If you’re a Jewish music fan, I’ll hasten a guess that you’ve had a chequered year. I know I have.

If you went to Glastonbury or even BST Festival in Hyde Park, you might have enjoyed sets by American stars Gracie Abrams (daughter of filmmaker JJ Abrams) or Noah Kahan. You might also have enjoyed a secret set by Haim, packed with blissful harmonies and singalong soft-rock anthems from across their back catalogue and their latest album.

The Los Angeles-born indie trio are Glastonbury favourites having played Worthy Farm in 2013, 2014, 2017 and 2022. Or perhaps you were lucky to catch Este, Danielle and Alana Haim – who made a joyful return in June with their fourth album I Quit, including their summer pop-funk hit Relationships – supporting Taylor Swift on her Eras tour, or their high-energy show at London’s O2 Arena in October.

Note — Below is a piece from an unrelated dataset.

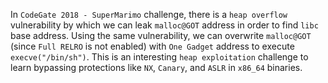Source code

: In `CodeGate 2018 - SuperMarimo` challenge, there is a `heap overflow` vulnerability by which we can leak `malloc@GOT` address in order to find `libc` base address. Using the same vulnerability, we can overwrite `malloc@GOT` (since `Full RELRO` is not enabled) with `One Gadget` address to execute `execve("/bin/sh")`. This is an interesting `heap exploitation` challenge to learn bypassing protections like `NX`, `Canary`, and `ASLR` in `x86_64` binaries.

Or maybe you were one of the Jewish fans who felt unwelcome among the sea of flags, chants, statements, and division on display at 2025’s Glastonbury. Despite a Kneecap member’s terror charge at the time, the Irish rap trio performed, and so too did British punk-rap duo Bob Vylan, who in their notorious West Holts stage performance led a chant calling for “death to the IDF” – a rallying murderous cry Sir Keir Starmer later condemned as “hate speech".